Cloud Microservices Monitoring on AWS and Azure with OpenTelemetry

#azure #microservices #monitoring #aws

Your checkout flow starts in an AWS Lambda function, calls a payment service running on EKS, then triggers notifications through Azure Functions. Three different compute platforms, two cloud providers, one distributed trace that you can't see.

Cloud providers want you to use their native monitoring tools. AWS pushes X-Ray and CloudWatch. Azure promotes Application Insights and Azure Monitor. These tools work well within their ecosystems but lock you into vendor-specific implementations. When you need to trace a request across AWS Lambda and Azure Functions, you're stuck correlating logs manually between two separate systems.

This vendor lock-in creates operational complexity. Your team learns AWS monitoring for some services and Azure monitoring for others. Dashboards don't unify. Alerts need separate configuration. When you migrate workloads between clouds, you rewrite all your observability code.

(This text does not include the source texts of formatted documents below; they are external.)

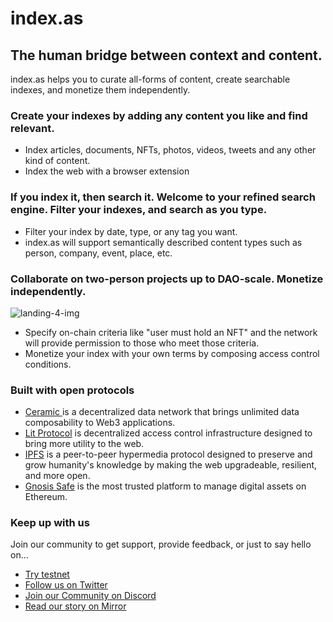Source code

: # index.as

## The human bridge between context and content.

index.as helps you to curate all-forms of content, create searchable indexes, and monetize them independently.

### Create your indexes by adding any content you like and find relevant.

- Index articles, documents, NFTs, photos, videos, tweets and any other
  kind of content.
-  Index the web with a browser extension

### If you index it, then search it. Welcome to your refined search engine. Filter your indexes, and search as you type.

- Filter your index by date, type, or any tag you want.
- index.as will support semantically described content types such as person, company, event, place, etc.

### Collaborate on two-person projects up to DAO-scale. Monetize independently.

![landing-4-img](https://testnet.index.as/images/landing-4.webp)

- Specify on-chain criteria like "user must hold an NFT" and the network will provide permission to those who meet those criteria.
- Monetize your index with your own terms by composing access control conditions.


### Built with open protocols

- [Ceramic ](https://ceramic.network/) is a decentralized data network that brings unlimited data composability to Web3 applications.
- [Lit Protocol](http://litprotocol.com/) is decentralized access control infrastructure designed to bring more utility to the web.
- [IPFS](https://ipfs.io/) is a peer-to-peer hypermedia protocol designed to preserve and grow humanity's knowledge by making the web upgradeable, resilient, and more open.
- [Gnosis Safe](https://gnosis-safe.io/) is the most trusted platform to manage digital assets on Ethereum.

### Keep up with us
Join our community to get support, provide feedback, or just to say hello on...
- [Try testnet](https://index.as)
- [Follow us on Twitter](https://twitter.com/indexas)
- [Join our Community on Discord](https://discord.gg/55V8wg5k)
- [Read our story on Mirror](https://mirror.xyz/indexas.eth/r8ASALRJ2NK9sTAnIIp4-bTVsd8CaKQoRdRG1TFR3Sc)
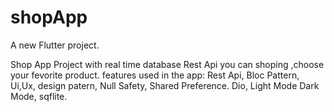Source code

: # shopApp

A new Flutter project.

Shop App Project with real time database Rest Api you can shoping ,choose your fevorite product.
features used in the app:
Rest Api, 
Bloc Pattern,
Ui,Ux,
design patern,
Null Safety,
Shared Preference.
Dio,
Light Mode
Dark Mode,
sqflite.

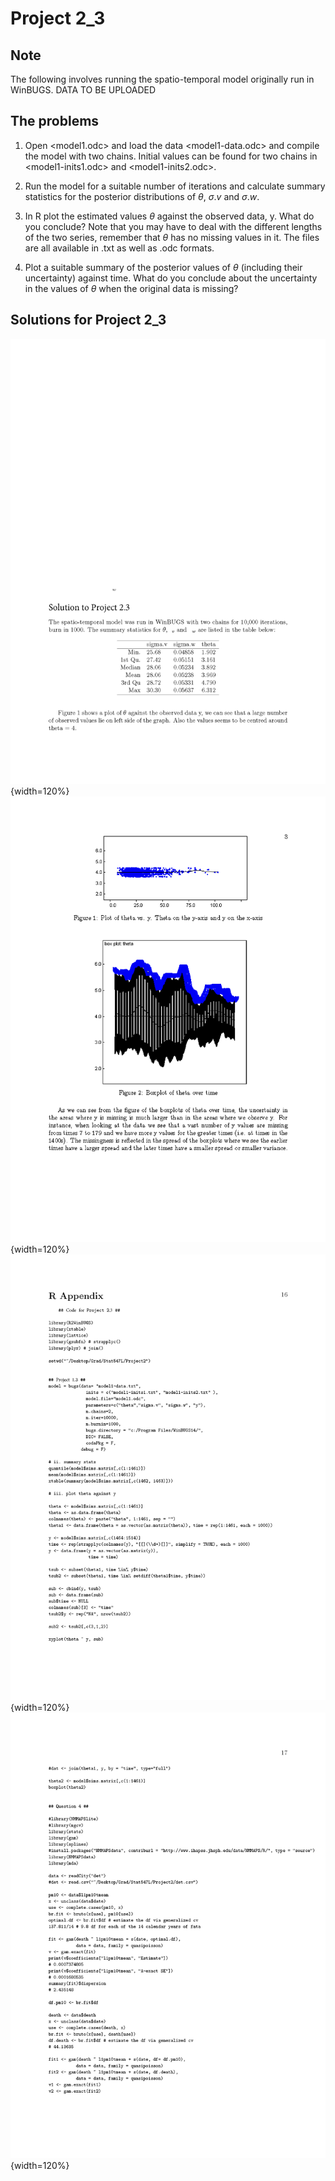 # Project 2_3

## Note
The following involves running the spatio-temporal model originally run in WinBUGS. 
DATA TO BE UPLOADED

## The problems
1.  Open <model1.odc> and load the data <model1-data.odc> and compile the model with two chains. Initial values can be found for two chains in <model1-inits1.odc> and <model1-inits2.odc>.

2.  Run the model for a suitable number of iterations and calculate summary statistics for the posterior distributions of $\theta$, $\sigma.v$ and $\sigma.w$.

3. In R  plot the estimated values $\theta$ against the observed data, y. What do you conclude? Note that you may have to deal with the different lengths of the two series, remember that $\theta$ has no missing values in it. The files are all available in  .txt as well as .odc formats.

4. Plot a suitable summary of the posterior values of $\theta$ (including their uncertainty) against time. What do you conclude about the uncertainty in the values of $\theta$ when the original data is missing?
	
## Solutions for Project 2_3

![](figures/Solutions2-3_Page_1.png){width=120%}
![](figures/Solutions2-3_Page_2.png){width=120%}
![](figures/Solutions2-3_Page_3.png){width=120%}
![](figures/Solutions2-3_Page_4.png){width=120%}
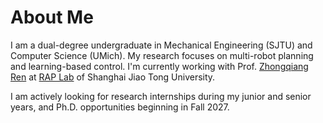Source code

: # About Me

I am a dual-degree undergraduate in Mechanical Engineering (SJTU) and Computer Science (UMich). My research focuses on multi-robot planning and learning-based control. I'm currently working with Prof. [Zhongqiang Ren](https://rap-lab.github.io/team/zren/) at [RAP Lab](https://rap-lab.github.io/) of Shanghai Jiao Tong University.

I am actively looking for research internships during my junior and senior years, and Ph.D. opportunities beginning in Fall 2027.
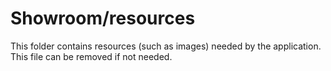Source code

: # Showroom/resources

This folder contains resources (such as images) needed by the application. This file can
be removed if not needed.
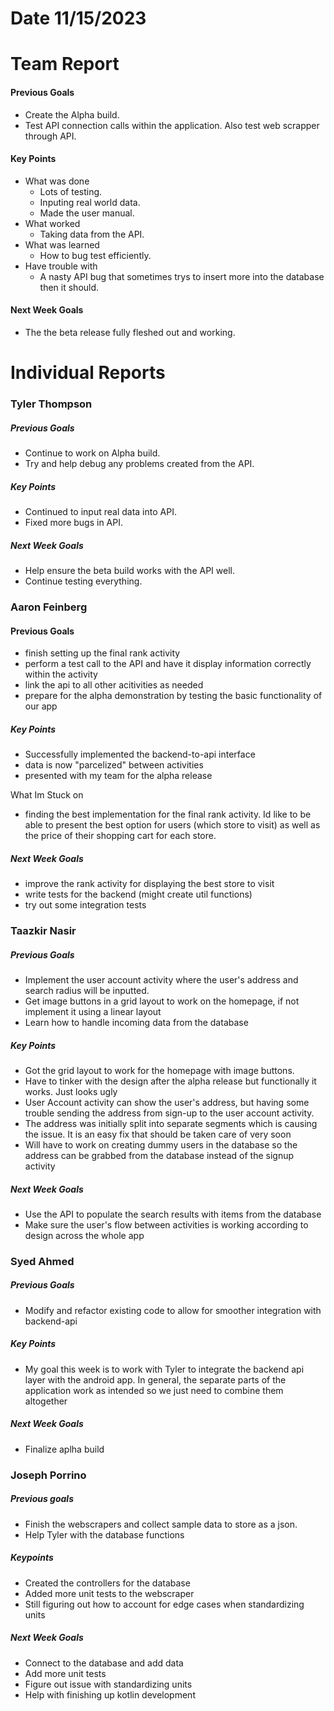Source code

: # Date 11/15/2023
# Team Report

#### Previous Goals
- Create the Alpha build.
- Test API connection calls within the application. Also test web scrapper through API.
#### Key Points
- What was done
  - Lots of testing.
  - Inputing real world data.
  - Made the user manual.
- What worked
  - Taking data from the API.
- What was learned
  - How to bug test efficiently.
- Have trouble with
  - A nasty API bug that sometimes trys to insert more into the database then it should.

#### Next Week Goals
- The the beta release fully fleshed out and working.


# Individual Reports

### Tyler Thompson
##### Previous Goals
- Continue to work on Alpha build.
- Try and help debug any problems created from the API.
##### Key Points
- Continued to input real data into API.
- Fixed more bugs in API.
##### Next Week Goals
- Help ensure the beta build works with the API well.
- Continue testing everything.
  
### Aaron Feinberg
#### Previous Goals
- finish setting up the final rank activity
- perform a test call to the API and have it display information correctly within the activity
- link the api to all other acitivities as needed
- prepare for the alpha demonstration by testing the basic functionality of our app 
  
##### Key Points
- Successfully implemented the backend-to-api interface
- data is now "parcelized" between activities
- presented with my team for the alpha release

What Im Stuck on
- finding the best implementation for the final rank activity. Id like to be able to present the best option for users (which store to visit) as well as the price of their shopping cart for each store. 

##### Next Week Goals
- improve the rank activity for displaying the best store to visit
- write tests for the backend (might create util functions)
- try out some integration tests 

### Taazkir Nasir
##### Previous Goals
- Implement the user account activity where the user's address and search radius will be inputted. 
- Get image buttons in a grid layout to work on the homepage, if not implement it using a linear layout 
- Learn how to handle incoming data from the database 

##### Key Points
- Got the grid layout to work for the homepage with image buttons.
- Have to tinker with the design after the alpha release but functionally it works. Just looks ugly 
- User Account activity can show the user's address, but having some trouble sending the address from sign-up to the user account activity.
- The address was initially split into separate segments which is causing the issue. It is an easy fix that should be taken care of very soon
- Will have to work on creating dummy users in the database so the address can be grabbed from the database instead of the signup activity 
##### Next Week Goals
- Use the API to populate the search results with items from the database 
- Make sure the user's flow between activities is working according to design across the whole app 

### Syed Ahmed
##### Previous Goals
- Modify and refactor existing code to allow for smoother integration with backend-api

##### Key Points
- My goal this week is to work with Tyler to integrate the backend api layer with the android app. In general, the separate parts of the application work as intended so we just need to combine them altogether

##### Next Week Goals
- Finalize aplha build

### Joseph Porrino
##### Previous goals
- Finish the webscrapers and collect sample data to store as a json.
- Help Tyler with the database functions
##### Keypoints
- Created the controllers for the database
- Added more unit tests to the webscraper
- Still figuring out how to account for edge cases when standardizing units
##### Next Week Goals
- Connect to the database and add data
- Add more unit tests
- Figure out issue with standardizing units
- Help with finishing up kotlin development
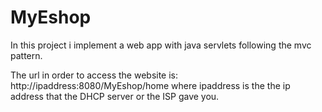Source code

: # MyEshop
In this project i implement a web app with java servlets  following the mvc pattern.

The url in order to access the website is: http://ipaddress:8080/MyEshop/home where ipaddress is the the ip address that the DHCP server or
the ISP gave you.
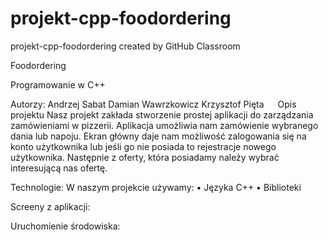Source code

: # projekt-cpp-foodordering
projekt-cpp-foodordering created by GitHub Classroom



Foodordering

Programowanie w C++

Autorzy:
Andrzej Sabat
Damian Wawrzkowicz
Krzysztof Pięta
 
Opis projektu
Nasz projekt zakłada stworzenie prostej aplikacji do zarządzania zamówieniami w pizzerii. Aplikacja umożliwia nam zamówienie wybranego dania lub napoju. Ekran główny daje nam możliwość zalogowania się na konto użytkownika lub jeśli go nie posiada to rejestracje nowego użytkownika. Następnie z oferty, która posiadamy należy wybrać interesującą nas ofertę. 


Technologie:
W naszym projekcie używamy:
•	Języka C++
•	Biblioteki 



Screeny z aplikacji:

Uruchomienie środowiska:



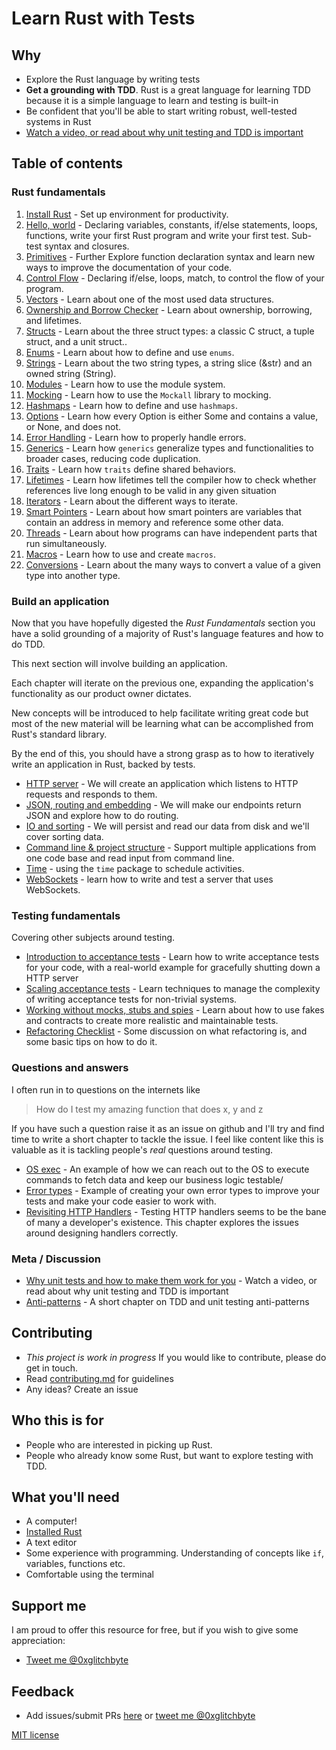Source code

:# Learn Rust with Tests

## Why

* Explore the Rust language by writing tests
* **Get a grounding with TDD**. Rust is a great language for learning TDD because it is a simple language to learn and testing is built-in
* Be confident that you'll be able to start writing robust, well-tested systems in Rust
* [Watch a video, or read about why unit testing and TDD is important](why.md)

## Table of contents

### Rust fundamentals

1. [Install Rust](src/install_rust.md) - Set up environment for productivity.
2. [Hello, world](src/hello_world.md) - Declaring variables, constants, if/else statements, loops, functions, write your first Rust program and write your first test. Sub-test syntax and closures.
3. [Primitives](src/primitives.md) - Further Explore function declaration syntax and learn new ways to improve the documentation of your code.
4. [Control Flow](src/control_flow.md) - Declaring if/else, loops, match, to control the flow of your program.
4. [Vectors](src/vectors.md) - Learn about one of the most used data structures.
5. [Ownership and Borrow Checker](src/ownership_borrow_checker.md) - Learn about ownership, borrowing, and lifetimes.
6. [Structs](src/structs.md) - Learn about the three struct types: a classic C struct, a tuple struct, and a unit struct..
7. [Enums](src/enums.md) - Learn about how to define and use `enums`.
8. [Strings](src/strings.md) - Learn about the two string types, a string slice (&str) and an owned string (String).
9. [Modules](src/modules.md) - Learn how to use the module system.
10. [Mocking](src/mocking.md) - Learn how to use the `Mockall` library to mocking.
11. [Hashmaps](src/hashmaps.md) - Learn how to define and use `hashmaps`.
12. [Options](src/options.md) - Learn how every Option is either Some and contains a value, or None, and does not.
13. [Error Handling](src/error_handling.md) - Learn how to properly handle errors.
14. [Generics](src/generics.md) - Learn how `generics` generalize types and functionalities to broader cases, reducing code duplication.
15. [Traits](src/traits.md) - Learn how `traits` define shared behaviors.
16. [Lifetimes](src/lifetimes.md) - Learn how lifetimes tell the compiler how to check whether references live long enough to be valid in any given situation
17. [Iterators](src/iterators.md) - Learn about the different ways to iterate.
18. [Smart Pointers](src/smart_pointers.md) - Learn about how smart pointers are variables that contain an address in memory and reference some other data.
19. [Threads](src/threads.md) - Learn about how programs can have independent parts that run simultaneously.
20. [Macros](macros.md) - Learn how to use and create `macros`.
21. [Conversions](conversions.md) - Learn about the many ways to convert a value of a given type into another type.

### Build an application

Now that you have hopefully digested the _Rust Fundamentals_ section you have a solid grounding of a majority of Rust's language features and how to do TDD.

This next section will involve building an application.

Each chapter will iterate on the previous one, expanding the application's functionality as our product owner dictates.

New concepts will be introduced to help facilitate writing great code but most of the new material will be learning what can be accomplished from Rust's standard library.

By the end of this, you should have a strong grasp as to how to iteratively write an application in Rust, backed by tests.

* [HTTP server](http-server.md) - We will create an application which listens to HTTP requests and responds to them.
* [JSON, routing and embedding](json.md) - We will make our endpoints return JSON and explore how to do routing.
* [IO and sorting](io.md) - We will persist and read our data from disk and we'll cover sorting data.
* [Command line & project structure](command-line.md) - Support multiple applications from one code base and read input from command line.
* [Time](time.md) - using the `time` package to schedule activities.
* [WebSockets](websockets.md) - learn how to write and test a server that uses WebSockets.

### Testing fundamentals

Covering other subjects around testing.

* [Introduction to acceptance tests](intro-to-acceptance-tests.md) - Learn how to write acceptance tests for your code, with a real-world example for gracefully shutting down a HTTP server
* [Scaling acceptance tests](scaling-acceptance-tests.md) - Learn techniques to manage the complexity of writing acceptance tests for non-trivial systems.
* [Working without mocks, stubs and spies](working-without-mocks.md) - Learn about how to use fakes and contracts to create more realistic and maintainable tests.
* [Refactoring Checklist](refactoring-checklist.md) - Some discussion on what refactoring is, and some basic tips on how to do it.

### Questions and answers

I often run in to questions on the internets like

> How do I test my amazing function that does x, y and z

If you have such a question raise it as an issue on github and I'll try and find time to write a short chapter to tackle the issue. I feel like content like this is valuable as it is tackling people's _real_ questions around testing.

* [OS exec](os-exec.md) - An example of how we can reach out to the OS to execute commands to fetch data and keep our business logic testable/
* [Error types](error-types.md) - Example of creating your own error types to improve your tests and make your code easier to work with.
* [Revisiting HTTP Handlers](http-handlers-revisited.md) - Testing HTTP handlers seems to be the bane of many a developer's existence. This chapter explores the issues around designing handlers correctly.

### Meta / Discussion

* [Why unit tests and how to make them work for you](why.md) - Watch a video, or read about why unit testing and TDD is important
* [Anti-patterns](anti-patterns.md) - A short chapter on TDD and unit testing anti-patterns

## Contributing

* _This project is work in progress_ If you would like to contribute, please do get in touch.
* Read [contributing.md](https://github.com/quii/learn-Rust-with-tests/tree/842f4f24d1f1c20ba3bb23cbc376c7ca6f7ca79a/contributing.md) for guidelines
* Any ideas? Create an issue

## Who this is for

* People who are interested in picking up Rust.
* People who already know some Rust, but want to explore testing with TDD.

## What you'll need

* A computer!
* [Installed Rust](https://rust-lang.org/)
* A text editor
* Some experience with programming. Understanding of concepts like `if`, variables, functions etc.
* Comfortable using the terminal

## Support me

I am proud to offer this resource for free, but if you wish to give some appreciation:

- [Tweet me @0xglitchbyte](https://twitter.com/0xglitchbyte)

## Feedback

* Add issues/submit PRs [here](https://github.com/0xGlitchbyte/learn_Rust_with_tests) or [tweet me @0xglitchbyte](https://twitter.com/0xglitchbyte)

[MIT license](LICENSE.md)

OpenTelemetry eliminates this fragmentation by providing one standard that works across all cloud providers.

Cloud Platform Challenges

Serverless functions create observability gaps. AWS Lambda and Azure Functions spin up, execute, and terminate within seconds. Traditional monitoring assumes persistent processes where you can connect and query state. Ephemeral functions disappear before you finish reading their logs.

Cold starts amplify debugging difficulty. A Lambda function taking 3 seconds to respond might spend 2.5 seconds initializing and 0.5 seconds executing business logic. Without proper instrumentation, you see only the total duration. You can't distinguish initialization overhead from actual performance problems.

Container orchestration adds another layer of complexity. An EKS pod restarts after an out-of-memory error. The error gets logged, but the pod's gone. You have a timestamp and a stack trace pointing to a container that no longer exists. Without centralized trace storage, reconstructing what happened becomes guesswork.

Multi-cloud deployments multiply these issues. Your API Gateway in AWS routes to a service mesh in Azure. Each provider has different metric names, different trace formats, different retention policies. Correlating a slow response across this boundary requires manual work that shouldn't exist.

OpenTelemetry for Cloud

OpenTelemetry provides vendor-neutral APIs that work identically across cloud providers. The same instrumentation code runs on AWS Lambda, Azure Functions, EKS, and AKS. You instrument once and export to any backend, including cloud-native options or independent platforms like Uptrace.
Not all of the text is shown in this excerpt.